__WHAT IS EXPECTED__. Search the records for the word "will" and copy each line in which it appears.
___ DATASET
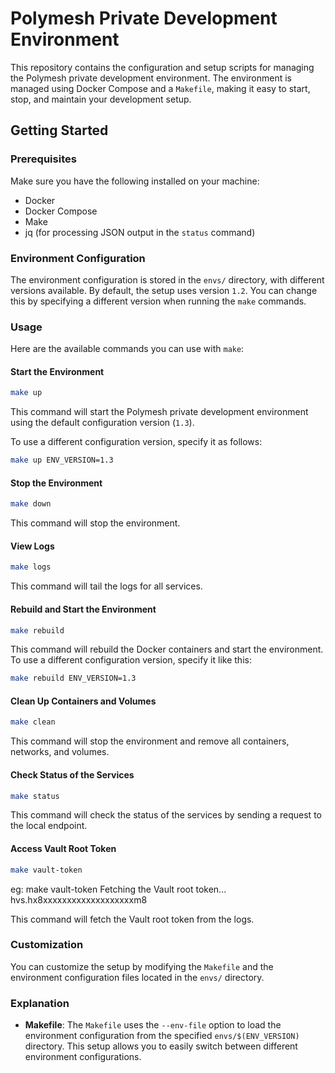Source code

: # Polymesh Private Development Environment

This repository contains the configuration and setup scripts for managing the Polymesh private development environment. The environment is managed using Docker Compose and a `Makefile`, making it easy to start, stop, and maintain your development setup.

## Getting Started

### Prerequisites

Make sure you have the following installed on your machine:

- Docker
- Docker Compose
- Make
- jq (for processing JSON output in the `status` command)

### Environment Configuration

The environment configuration is stored in the `envs/` directory, with different versions available. By default, the setup uses version `1.2`. You can change this by specifying a different version when running the `make` commands.

### Usage

Here are the available commands you can use with `make`:

#### Start the Environment

```bash
make up
```

This command will start the Polymesh private development environment using the default configuration version (`1.3`).

To use a different configuration version, specify it as follows:

```bash
make up ENV_VERSION=1.3
```

#### Stop the Environment

```bash
make down
```

This command will stop the environment.

#### View Logs

```bash
make logs
```

This command will tail the logs for all services.

#### Rebuild and Start the Environment

```bash
make rebuild
```

This command will rebuild the Docker containers and start the environment. To use a different configuration version, specify it like this:

```bash
make rebuild ENV_VERSION=1.3
```

#### Clean Up Containers and Volumes

```bash
make clean
```

This command will stop the environment and remove all containers, networks, and volumes.

#### Check Status of the Services

```bash
make status
```

This command will check the status of the services by sending a request to the local endpoint.

#### Access Vault Root Token

```bash
make vault-token
```

eg:
 make vault-token
Fetching the Vault root token...
hvs.hx8xxxxxxxxxxxxxxxxxxxm8

This command will fetch the Vault root token from the logs.

### Customization

You can customize the setup by modifying the `Makefile` and the environment configuration files located in the `envs/` directory.

### Explanation

- **Makefile**: The `Makefile` uses the `--env-file` option to load the environment configuration from the specified `envs/$(ENV_VERSION)` directory. This setup allows you to easily switch between different environment configurations.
______
__WRITTEN RESPONSE__.
This command will start the Polymesh private development environment using the default configuration version (`1.3`).
This command will stop the environment.
This command will tail the logs for all services.
This command will rebuild the Docker containers and start the environment. To use a different configuration version, specify it like this:
This command will stop the environment and remove all containers, networks, and volumes.
This command will check the status of the services by sending a request to the local endpoint.
This command will fetch the Vault root token from the logs.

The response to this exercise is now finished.